Je n’aurais jamais assimilé ce que l’on nomme en français plus ou moins justement la crête iroquoise à une « coiffure en lien avec l’ex-Union Soviétique », et pour le coup, cette explication américaine d’un design fait par des Japonais était intéressante.
En fait, Zangief doit plutôt son apparence, comme tant d’autres, à un personnage de manga (Gōda dans la version yomikiri d’Hokuto no Ken ? Un catcheur dans Tiger Mask ?), lui-même inspiré par Mr.

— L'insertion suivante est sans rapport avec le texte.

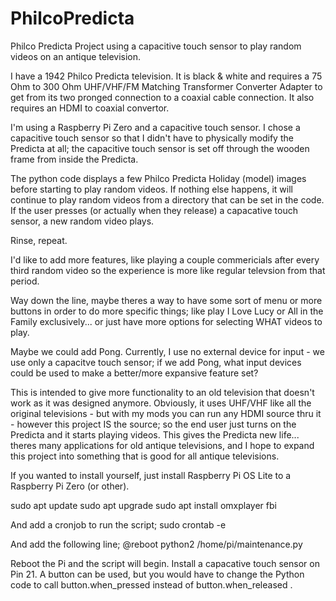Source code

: # PhilcoPredicta
Philco Predicta Project using a capacitive touch sensor to play random videos 
on an antique television. 

I have a 1942 Philco Predicta television. It is black & white and requires a 
75 Ohm to 300 Ohm UHF/VHF/FM Matching Transformer Converter Adapter to get from 
its two pronged connection to a coaxial cable connection. It also requires an 
HDMI to coaxial convertor.

I'm using a Raspberry Pi Zero and a capacitive touch sensor. I chose a
capacitive touch sensor so that I didn't have to physically modify the Predicta
at all; the capacitive touch sensor is set off through the wooden frame from
inside the Predicta.

The python code displays a few Philco Predicta Holiday (model) images before
starting to play random videos. If nothing else happens, it will continue to
play random videos from a directory that can be set in the code. If the user
presses (or actually when they release) a capacative touch sensor, a new random
video plays.

Rinse, repeat.

I'd like to add more features, like playing a couple commericials after every
third random video so the experience is more like regular televsion from that
period.

Way down the line, maybe theres a way to have some sort of menu or more buttons
in order to do more specific things; like play I Love Lucy or All in the Family
exclusively... or just have more options for selecting WHAT videos to play.

Maybe we could add Pong. Currently, I use no external device for input - we use
only a capacitve touch sensor; if we add Pong, what input devices could be 
used to make a better/more expansive feature set?

This is intended to give more functionality to an old television that doesn't
work as it was designed anymore. Obviously, it uses UHF/VHF like all the 
original televisions - but with my mods you can run any HDMI source thru it - 
however this project IS the source; so the end user just turns on the Predicta 
and it starts playing videos. This gives the Predicta new life... theres many 
applications for old antique televisions, and I hope to expand this project 
into something that is good for all antique televisions.


If you wanted to install yourself, just install Raspberry Pi OS Lite to a 
Raspberry Pi Zero (or other).

sudo apt update
sudo apt upgrade
sudo apt install omxplayer fbi

And add a cronjob to run the script;
sudo crontab -e

And add the following line;
@reboot python2 /home/pi/maintenance.py


Reboot the Pi and the script will begin. Install a capacative touch sensor on
Pin 21. A button can be used, but you would have to change the Python code to
call button.when_pressed instead of button.when_released .

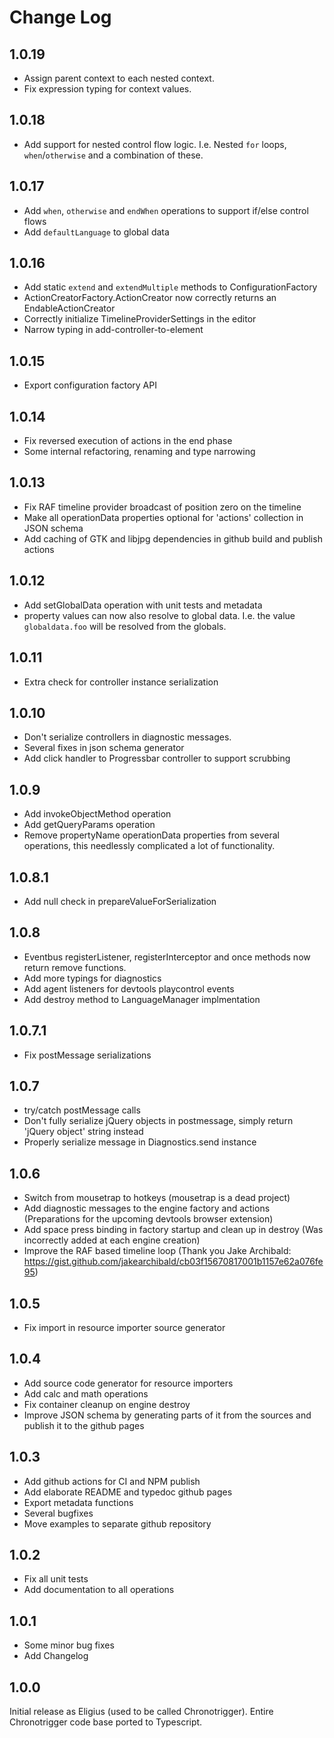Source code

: # Change Log

## 1.0.19
- Assign parent context to each nested context.
- Fix expression typing for context values.

## 1.0.18
- Add support for nested control flow logic. I.e. Nested `for` loops, `when`/`otherwise` and a combination of these.

## 1.0.17
- Add `when`, `otherwise` and `endWhen` operations to support if/else control flows
- Add `defaultLanguage` to global data

## 1.0.16
- Add static `extend` and `extendMultiple` methods to ConfigurationFactory
- ActionCreatorFactory.ActionCreator now correctly returns an EndableActionCreator
- Correctly initialize TimelineProviderSettings in the editor
- Narrow typing in add-controller-to-element

## 1.0.15
- Export configuration factory API

## 1.0.14
- Fix reversed execution of actions in the end phase
- Some internal refactoring, renaming and type narrowing

## 1.0.13
- Fix RAF timeline provider broadcast of position zero on the timeline
- Make all operationData properties optional for 'actions' collection in JSON schema
- Add caching of GTK and libjpg dependencies in github build and publish actions

## 1.0.12
- Add setGlobalData operation with unit tests and metadata
- property values can now also resolve to global data. I.e. the value `globaldata.foo` will be resolved from the globals.
## 1.0.11
- Extra check for controller instance serialization
  
## 1.0.10
- Don't serialize controllers in diagnostic messages.
- Several fixes in json schema generator
- Add click handler to Progressbar controller to support scrubbing

## 1.0.9
- Add invokeObjectMethod operation
- Add getQueryParams operation
- Remove propertyName operationData properties from several operations, this needlessly complicated a lot of functionality.

## 1.0.8.1
- Add null check in prepareValueForSerialization

## 1.0.8
- Eventbus registerListener, registerInterceptor and once methods now return remove functions.
- Add more typings for diagnostics
- Add agent listeners for devtools playcontrol events
- Add destroy method to LanguageManager implmentation
  
## 1.0.7.1

- Fix postMessage serializations
## 1.0.7

- try/catch postMessage calls
- Don't fully serialize jQuery objects in postmessage, simply return 'jQuery object' string instead
- Properly serialize message in Diagnostics.send instance

## 1.0.6

- Switch from mousetrap to hotkeys (mousetrap is a dead project)
- Add diagnostic messages to the engine factory and actions (Preparations for the upcoming devtools browser extension)
- Add space press binding in factory startup and clean up in destroy (Was incorrectly added at each engine creation) 
- Improve the RAF based timeline loop (Thank you Jake Archibald: https://gist.github.com/jakearchibald/cb03f15670817001b1157e62a076fe95)

## 1.0.5

- Fix import in resource importer source generator

## 1.0.4

- Add source code generator for resource importers
- Add calc and math operations
- Fix container cleanup on engine destroy
- Improve JSON schema by generating parts of it from the sources and publish it to the github pages

## 1.0.3

- Add github actions for CI and NPM publish
- Add elaborate README and typedoc github pages
- Export metadata functions
- Several bugfixes
- Move examples to separate github repository

## 1.0.2

- Fix all unit tests
- Add documentation to all operations

## 1.0.1

- Some minor bug fixes
- Add Changelog

## 1.0.0

Initial release as Eligius (used to be called Chronotrigger).
Entire Chronotrigger code base ported to Typescript.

T et/ou tout ce que l’occident pouvait sécréter d’exotisme inquiétant dans les années 80 pour des Japonais.
Après une petite recherche, l’allégation de Ms. Adelman, bien qu’imprécise, n’est toutefois pas fausse : appelée Czupryna parmi la noblesse polonaise ou Oseledets chez les Cosaques ukrainiens, il s’agissait bien d’une coiffure traditionnelle pour des minorités, parfois fort mal traitées, sous la coupe de l’impérialisme tsariste puis soviétique.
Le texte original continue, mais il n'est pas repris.